§ EXERCISE INPUTS
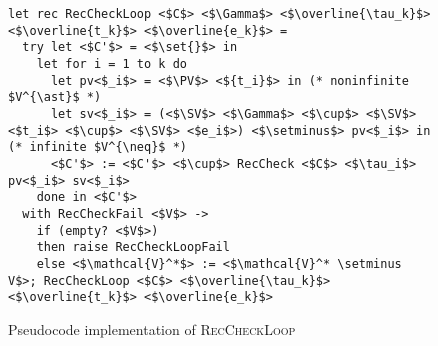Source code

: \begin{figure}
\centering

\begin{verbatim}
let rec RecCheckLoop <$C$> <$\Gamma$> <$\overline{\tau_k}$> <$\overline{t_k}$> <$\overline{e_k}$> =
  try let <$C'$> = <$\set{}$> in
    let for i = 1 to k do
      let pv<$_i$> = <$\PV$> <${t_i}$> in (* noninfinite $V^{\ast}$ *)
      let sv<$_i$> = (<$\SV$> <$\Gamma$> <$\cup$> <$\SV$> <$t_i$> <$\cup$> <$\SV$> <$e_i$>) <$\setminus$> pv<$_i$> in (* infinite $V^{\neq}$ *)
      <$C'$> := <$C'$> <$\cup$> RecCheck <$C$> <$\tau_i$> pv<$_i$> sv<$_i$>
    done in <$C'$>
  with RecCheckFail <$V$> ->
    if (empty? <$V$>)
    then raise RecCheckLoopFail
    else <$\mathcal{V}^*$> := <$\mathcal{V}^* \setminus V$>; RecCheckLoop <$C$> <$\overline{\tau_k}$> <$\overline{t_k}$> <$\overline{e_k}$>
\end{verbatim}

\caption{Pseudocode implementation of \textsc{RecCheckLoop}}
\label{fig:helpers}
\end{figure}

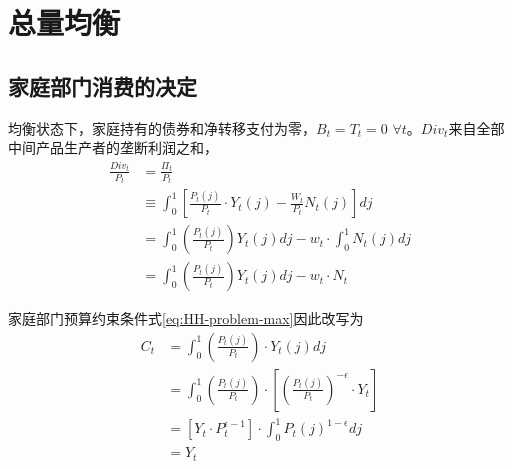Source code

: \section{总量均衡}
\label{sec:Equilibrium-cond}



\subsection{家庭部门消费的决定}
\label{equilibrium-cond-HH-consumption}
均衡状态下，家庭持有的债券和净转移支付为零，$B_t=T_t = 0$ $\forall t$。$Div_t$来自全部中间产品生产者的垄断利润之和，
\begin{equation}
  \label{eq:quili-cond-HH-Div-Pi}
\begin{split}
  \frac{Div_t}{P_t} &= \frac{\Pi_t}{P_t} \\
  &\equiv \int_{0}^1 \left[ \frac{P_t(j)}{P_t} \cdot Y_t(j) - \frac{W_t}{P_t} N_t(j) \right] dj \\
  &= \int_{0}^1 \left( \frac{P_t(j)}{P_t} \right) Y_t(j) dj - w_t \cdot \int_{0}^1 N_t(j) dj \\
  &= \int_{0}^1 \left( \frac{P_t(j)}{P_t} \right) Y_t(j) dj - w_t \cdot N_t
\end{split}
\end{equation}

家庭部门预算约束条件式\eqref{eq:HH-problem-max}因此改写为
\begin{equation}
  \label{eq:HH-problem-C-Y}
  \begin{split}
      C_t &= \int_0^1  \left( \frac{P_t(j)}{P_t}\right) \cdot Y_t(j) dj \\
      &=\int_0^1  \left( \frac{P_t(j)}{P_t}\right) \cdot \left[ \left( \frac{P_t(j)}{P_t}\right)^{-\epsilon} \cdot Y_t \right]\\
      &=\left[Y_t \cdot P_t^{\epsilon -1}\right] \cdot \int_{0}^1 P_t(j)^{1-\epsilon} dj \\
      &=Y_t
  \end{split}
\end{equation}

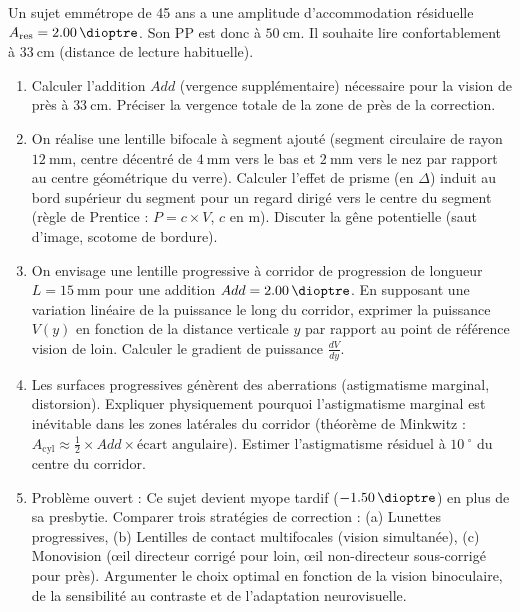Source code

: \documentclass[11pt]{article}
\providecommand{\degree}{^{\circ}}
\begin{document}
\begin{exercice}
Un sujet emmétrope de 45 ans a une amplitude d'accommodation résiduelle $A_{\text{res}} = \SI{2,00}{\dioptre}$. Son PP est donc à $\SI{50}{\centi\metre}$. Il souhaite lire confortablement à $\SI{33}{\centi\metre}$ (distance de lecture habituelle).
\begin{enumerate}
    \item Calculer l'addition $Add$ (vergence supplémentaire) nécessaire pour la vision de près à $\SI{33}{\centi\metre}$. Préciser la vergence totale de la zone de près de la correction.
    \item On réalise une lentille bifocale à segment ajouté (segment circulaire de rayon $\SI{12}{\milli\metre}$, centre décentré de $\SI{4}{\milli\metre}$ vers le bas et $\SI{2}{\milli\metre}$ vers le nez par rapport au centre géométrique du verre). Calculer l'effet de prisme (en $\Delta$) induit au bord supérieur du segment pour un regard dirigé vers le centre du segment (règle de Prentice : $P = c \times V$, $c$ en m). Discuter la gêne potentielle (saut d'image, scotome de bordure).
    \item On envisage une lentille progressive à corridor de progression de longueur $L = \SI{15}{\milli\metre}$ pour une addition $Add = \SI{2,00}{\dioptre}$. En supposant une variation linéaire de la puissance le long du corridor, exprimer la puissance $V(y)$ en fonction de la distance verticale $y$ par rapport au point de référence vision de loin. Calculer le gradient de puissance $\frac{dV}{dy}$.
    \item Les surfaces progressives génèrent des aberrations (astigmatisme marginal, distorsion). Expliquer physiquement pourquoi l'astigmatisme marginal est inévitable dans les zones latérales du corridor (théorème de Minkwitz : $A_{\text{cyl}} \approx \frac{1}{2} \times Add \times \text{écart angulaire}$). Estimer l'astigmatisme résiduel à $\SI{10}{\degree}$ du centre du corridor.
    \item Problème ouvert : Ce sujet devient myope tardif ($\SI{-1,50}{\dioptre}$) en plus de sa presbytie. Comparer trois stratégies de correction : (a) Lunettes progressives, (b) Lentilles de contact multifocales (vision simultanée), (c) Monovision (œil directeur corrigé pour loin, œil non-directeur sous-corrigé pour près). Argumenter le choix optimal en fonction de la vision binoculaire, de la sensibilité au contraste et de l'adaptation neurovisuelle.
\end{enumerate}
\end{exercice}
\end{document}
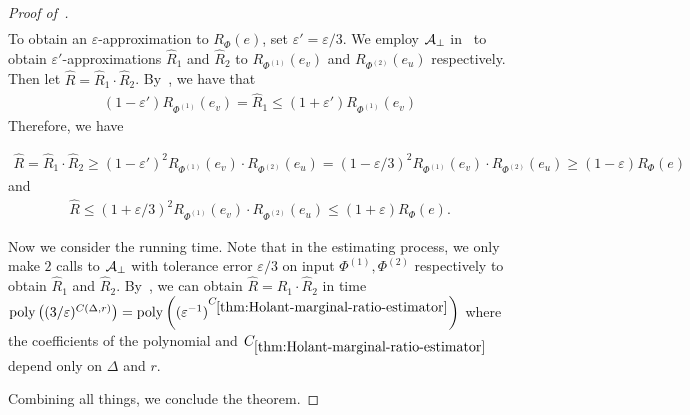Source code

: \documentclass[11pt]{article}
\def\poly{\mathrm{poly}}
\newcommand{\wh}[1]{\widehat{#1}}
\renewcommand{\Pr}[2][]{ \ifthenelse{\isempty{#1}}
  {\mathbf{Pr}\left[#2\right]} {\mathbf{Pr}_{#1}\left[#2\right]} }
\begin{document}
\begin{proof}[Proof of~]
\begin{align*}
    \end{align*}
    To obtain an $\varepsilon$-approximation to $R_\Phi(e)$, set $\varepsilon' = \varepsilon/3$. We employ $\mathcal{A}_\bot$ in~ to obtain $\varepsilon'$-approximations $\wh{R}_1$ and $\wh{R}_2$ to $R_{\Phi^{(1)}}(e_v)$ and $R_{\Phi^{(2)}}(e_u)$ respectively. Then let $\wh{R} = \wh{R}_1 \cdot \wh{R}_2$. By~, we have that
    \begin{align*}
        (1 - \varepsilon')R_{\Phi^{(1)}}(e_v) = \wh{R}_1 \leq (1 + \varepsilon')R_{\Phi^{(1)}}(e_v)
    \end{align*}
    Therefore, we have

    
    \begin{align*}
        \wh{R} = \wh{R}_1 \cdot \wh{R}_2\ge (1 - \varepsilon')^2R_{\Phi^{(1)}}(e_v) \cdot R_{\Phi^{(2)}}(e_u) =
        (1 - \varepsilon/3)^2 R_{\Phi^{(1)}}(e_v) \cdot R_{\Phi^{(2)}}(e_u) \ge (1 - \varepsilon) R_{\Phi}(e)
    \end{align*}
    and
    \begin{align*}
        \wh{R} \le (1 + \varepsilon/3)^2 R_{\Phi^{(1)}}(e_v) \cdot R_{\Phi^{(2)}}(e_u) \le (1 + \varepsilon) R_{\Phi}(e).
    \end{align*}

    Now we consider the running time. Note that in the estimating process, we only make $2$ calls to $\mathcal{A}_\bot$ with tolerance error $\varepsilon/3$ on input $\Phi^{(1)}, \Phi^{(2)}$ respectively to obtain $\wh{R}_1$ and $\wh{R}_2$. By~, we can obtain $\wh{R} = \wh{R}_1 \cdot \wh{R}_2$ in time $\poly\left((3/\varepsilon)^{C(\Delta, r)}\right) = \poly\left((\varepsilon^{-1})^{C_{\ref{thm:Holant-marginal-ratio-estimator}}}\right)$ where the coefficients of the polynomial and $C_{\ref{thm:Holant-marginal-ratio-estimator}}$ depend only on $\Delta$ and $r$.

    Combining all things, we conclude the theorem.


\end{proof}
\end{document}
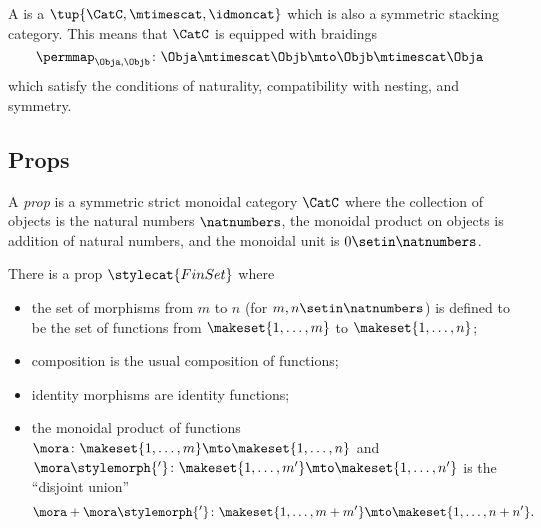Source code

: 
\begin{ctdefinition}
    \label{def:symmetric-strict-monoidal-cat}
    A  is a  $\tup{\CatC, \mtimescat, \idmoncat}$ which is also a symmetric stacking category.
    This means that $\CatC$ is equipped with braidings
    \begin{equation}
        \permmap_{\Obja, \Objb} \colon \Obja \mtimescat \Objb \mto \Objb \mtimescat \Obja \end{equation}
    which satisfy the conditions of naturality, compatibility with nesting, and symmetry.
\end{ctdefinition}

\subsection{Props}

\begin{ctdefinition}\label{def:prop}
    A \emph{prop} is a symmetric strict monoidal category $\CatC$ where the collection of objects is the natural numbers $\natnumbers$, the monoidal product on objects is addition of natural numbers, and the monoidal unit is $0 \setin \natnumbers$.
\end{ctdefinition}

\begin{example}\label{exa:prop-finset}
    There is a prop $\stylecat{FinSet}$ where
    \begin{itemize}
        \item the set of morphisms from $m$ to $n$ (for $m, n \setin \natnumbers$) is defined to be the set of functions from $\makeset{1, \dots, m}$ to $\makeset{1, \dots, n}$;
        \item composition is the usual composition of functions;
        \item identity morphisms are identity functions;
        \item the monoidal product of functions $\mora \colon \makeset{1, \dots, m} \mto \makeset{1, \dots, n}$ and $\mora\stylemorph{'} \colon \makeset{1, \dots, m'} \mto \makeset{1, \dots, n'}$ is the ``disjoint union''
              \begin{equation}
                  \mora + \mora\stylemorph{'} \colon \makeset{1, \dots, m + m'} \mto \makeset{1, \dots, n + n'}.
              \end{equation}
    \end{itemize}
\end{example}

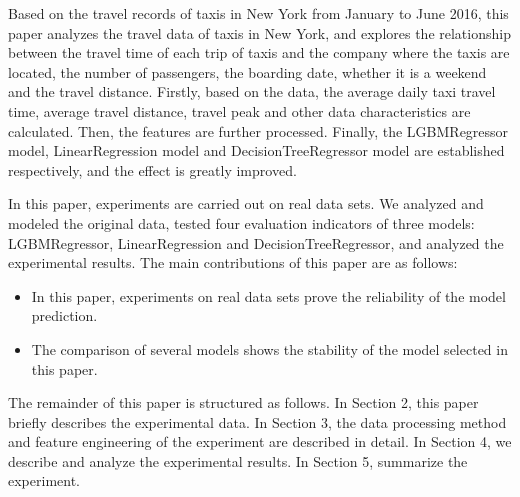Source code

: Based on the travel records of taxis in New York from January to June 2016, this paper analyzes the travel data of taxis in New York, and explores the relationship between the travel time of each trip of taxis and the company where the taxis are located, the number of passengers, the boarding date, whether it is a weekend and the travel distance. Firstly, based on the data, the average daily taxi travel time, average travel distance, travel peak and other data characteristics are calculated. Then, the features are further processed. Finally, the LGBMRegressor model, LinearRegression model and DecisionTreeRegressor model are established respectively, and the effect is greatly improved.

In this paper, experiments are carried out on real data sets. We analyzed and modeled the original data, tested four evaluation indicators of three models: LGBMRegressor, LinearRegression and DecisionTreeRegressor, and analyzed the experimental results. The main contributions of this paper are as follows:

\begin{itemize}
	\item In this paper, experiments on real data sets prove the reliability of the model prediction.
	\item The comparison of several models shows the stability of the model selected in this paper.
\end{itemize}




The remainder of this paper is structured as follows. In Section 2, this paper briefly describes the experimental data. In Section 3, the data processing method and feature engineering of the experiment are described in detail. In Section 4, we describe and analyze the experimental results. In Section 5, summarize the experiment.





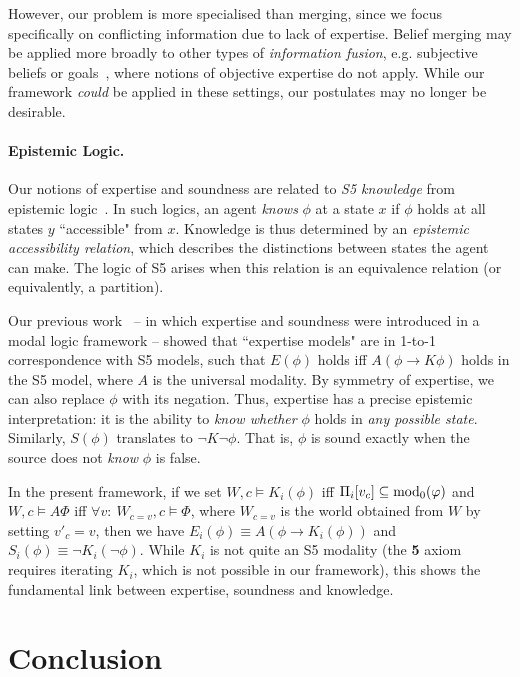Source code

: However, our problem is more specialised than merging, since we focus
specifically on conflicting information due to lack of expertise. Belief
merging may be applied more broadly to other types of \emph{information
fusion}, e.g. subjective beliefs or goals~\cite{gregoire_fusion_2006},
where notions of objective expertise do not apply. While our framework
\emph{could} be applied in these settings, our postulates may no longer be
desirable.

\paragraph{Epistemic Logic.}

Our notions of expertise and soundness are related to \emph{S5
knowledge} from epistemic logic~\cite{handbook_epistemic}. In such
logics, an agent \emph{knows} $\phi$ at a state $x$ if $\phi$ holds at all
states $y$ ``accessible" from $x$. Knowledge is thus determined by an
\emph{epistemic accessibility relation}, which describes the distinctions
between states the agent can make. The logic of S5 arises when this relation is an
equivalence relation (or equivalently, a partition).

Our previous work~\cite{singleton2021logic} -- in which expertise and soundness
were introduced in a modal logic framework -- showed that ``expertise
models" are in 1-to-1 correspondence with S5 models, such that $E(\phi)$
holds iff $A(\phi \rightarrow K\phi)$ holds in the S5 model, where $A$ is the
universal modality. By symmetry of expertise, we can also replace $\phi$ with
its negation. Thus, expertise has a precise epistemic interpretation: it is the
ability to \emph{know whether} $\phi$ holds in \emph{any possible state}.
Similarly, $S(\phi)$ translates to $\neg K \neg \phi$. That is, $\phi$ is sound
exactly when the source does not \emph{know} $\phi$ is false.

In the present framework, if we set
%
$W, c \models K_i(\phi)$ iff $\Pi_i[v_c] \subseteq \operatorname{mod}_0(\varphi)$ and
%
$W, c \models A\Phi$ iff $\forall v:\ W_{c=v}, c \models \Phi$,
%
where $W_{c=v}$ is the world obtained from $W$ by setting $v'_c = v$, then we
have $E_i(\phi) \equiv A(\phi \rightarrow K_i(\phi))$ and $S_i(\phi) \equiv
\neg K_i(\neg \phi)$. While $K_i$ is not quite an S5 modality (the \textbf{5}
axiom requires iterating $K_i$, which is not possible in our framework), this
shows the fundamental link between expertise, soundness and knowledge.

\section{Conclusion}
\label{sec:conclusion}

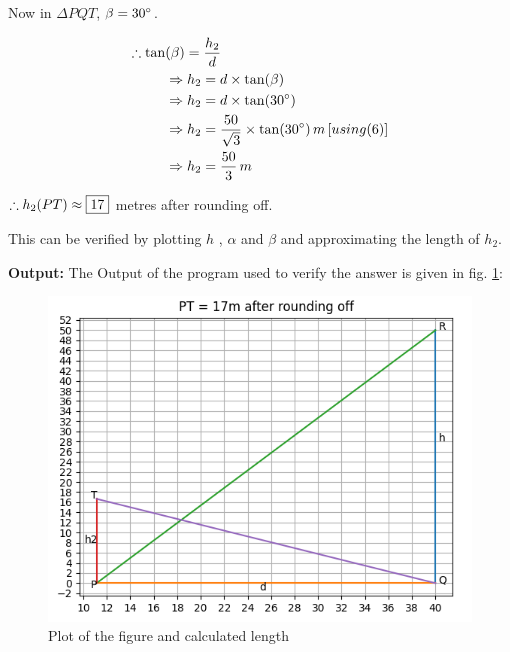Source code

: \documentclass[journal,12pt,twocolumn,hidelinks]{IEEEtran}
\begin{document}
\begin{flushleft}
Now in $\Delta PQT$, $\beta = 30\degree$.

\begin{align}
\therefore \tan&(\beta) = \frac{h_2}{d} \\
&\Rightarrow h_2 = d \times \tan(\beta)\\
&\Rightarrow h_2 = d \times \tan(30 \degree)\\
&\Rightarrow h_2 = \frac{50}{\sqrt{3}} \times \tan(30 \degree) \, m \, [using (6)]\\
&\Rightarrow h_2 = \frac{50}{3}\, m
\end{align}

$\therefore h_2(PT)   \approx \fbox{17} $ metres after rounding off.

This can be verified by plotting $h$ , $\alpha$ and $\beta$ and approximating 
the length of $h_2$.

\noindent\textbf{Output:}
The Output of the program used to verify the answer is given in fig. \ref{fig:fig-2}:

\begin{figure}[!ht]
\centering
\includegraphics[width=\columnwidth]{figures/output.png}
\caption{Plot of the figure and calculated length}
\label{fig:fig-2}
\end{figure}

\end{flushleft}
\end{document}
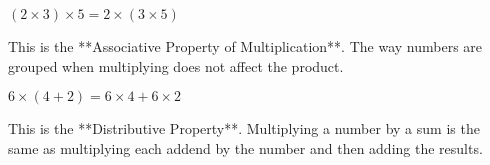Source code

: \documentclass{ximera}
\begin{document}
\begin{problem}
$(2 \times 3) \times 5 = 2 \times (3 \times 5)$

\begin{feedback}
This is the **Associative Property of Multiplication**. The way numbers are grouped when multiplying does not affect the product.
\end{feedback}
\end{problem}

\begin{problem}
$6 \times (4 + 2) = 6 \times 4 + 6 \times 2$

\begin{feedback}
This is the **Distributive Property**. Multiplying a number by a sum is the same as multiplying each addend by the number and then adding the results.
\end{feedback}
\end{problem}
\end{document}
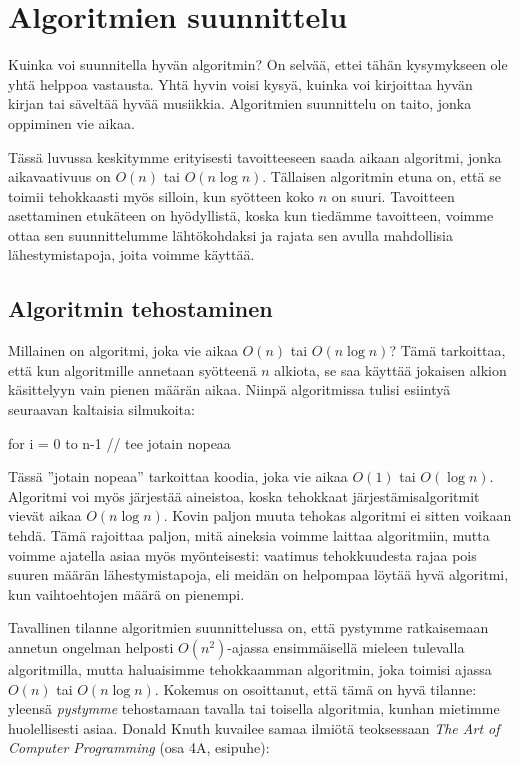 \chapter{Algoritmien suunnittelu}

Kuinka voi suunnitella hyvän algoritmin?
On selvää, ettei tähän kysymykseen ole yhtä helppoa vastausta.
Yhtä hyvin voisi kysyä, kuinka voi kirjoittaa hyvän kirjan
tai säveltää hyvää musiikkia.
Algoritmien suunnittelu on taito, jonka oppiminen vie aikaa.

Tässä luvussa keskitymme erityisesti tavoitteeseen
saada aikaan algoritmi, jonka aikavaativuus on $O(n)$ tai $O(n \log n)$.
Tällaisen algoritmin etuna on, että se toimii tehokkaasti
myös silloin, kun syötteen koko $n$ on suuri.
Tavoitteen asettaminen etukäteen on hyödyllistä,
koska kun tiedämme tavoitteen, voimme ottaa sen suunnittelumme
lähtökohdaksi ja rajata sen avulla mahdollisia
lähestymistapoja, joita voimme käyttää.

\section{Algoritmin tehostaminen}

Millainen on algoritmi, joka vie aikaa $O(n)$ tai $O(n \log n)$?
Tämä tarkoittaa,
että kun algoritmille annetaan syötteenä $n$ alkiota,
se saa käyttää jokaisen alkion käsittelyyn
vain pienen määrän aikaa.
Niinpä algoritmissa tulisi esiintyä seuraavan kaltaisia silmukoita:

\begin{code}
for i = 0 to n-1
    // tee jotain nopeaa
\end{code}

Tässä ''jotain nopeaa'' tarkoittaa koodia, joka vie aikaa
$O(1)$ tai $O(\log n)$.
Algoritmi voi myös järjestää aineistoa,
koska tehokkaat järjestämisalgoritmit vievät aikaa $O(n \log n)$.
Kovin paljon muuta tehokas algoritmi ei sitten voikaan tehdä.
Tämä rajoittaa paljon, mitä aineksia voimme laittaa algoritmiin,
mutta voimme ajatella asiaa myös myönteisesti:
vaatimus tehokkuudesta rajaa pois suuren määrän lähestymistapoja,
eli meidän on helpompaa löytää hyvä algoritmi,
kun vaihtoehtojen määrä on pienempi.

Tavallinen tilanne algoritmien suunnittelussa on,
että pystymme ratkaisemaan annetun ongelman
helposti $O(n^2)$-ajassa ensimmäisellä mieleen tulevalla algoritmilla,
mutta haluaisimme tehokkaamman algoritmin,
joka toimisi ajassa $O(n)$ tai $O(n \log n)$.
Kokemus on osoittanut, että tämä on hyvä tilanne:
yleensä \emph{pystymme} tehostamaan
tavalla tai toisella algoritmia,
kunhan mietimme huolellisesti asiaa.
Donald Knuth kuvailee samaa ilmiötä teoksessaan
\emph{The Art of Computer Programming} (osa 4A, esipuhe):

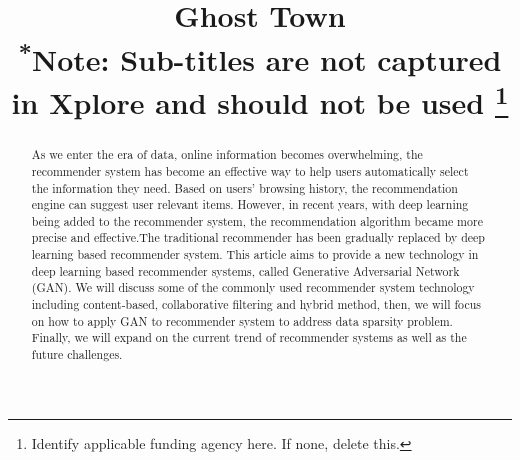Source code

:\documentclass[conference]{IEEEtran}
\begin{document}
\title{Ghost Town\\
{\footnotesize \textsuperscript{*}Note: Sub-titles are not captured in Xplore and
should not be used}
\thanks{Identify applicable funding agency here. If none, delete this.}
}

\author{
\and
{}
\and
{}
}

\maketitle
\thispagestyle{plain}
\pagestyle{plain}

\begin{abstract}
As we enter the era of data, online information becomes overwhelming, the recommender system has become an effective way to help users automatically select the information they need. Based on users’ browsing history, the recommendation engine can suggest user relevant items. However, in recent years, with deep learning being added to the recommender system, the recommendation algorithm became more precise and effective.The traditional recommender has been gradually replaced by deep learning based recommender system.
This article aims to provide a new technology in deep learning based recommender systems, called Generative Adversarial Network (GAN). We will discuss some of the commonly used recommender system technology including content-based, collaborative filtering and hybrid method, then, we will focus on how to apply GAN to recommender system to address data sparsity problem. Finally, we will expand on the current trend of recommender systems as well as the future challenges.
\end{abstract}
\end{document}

§ TASK BRIEF
Starting at the line that has "merging may be" and ending at the line that has "logics, an agent", please write out the lines above exactly, leaving out all others.

§ RESULT OF THE EXERCISE
merging may be applied more broadly to other types of \emph{information
fusion}, e.g. subjective beliefs or goals~\cite{gregoire_fusion_2006},
where notions of objective expertise do not apply. While our framework
\emph{could} be applied in these settings, our postulates may no longer be
desirable.

\paragraph{Epistemic Logic.}

Our notions of expertise and soundness are related to \emph{S5
knowledge} from epistemic logic~\cite{handbook_epistemic}. In such
logics, an agent \emph{knows} $\phi$ at a state $x$ if $\phi$ holds at all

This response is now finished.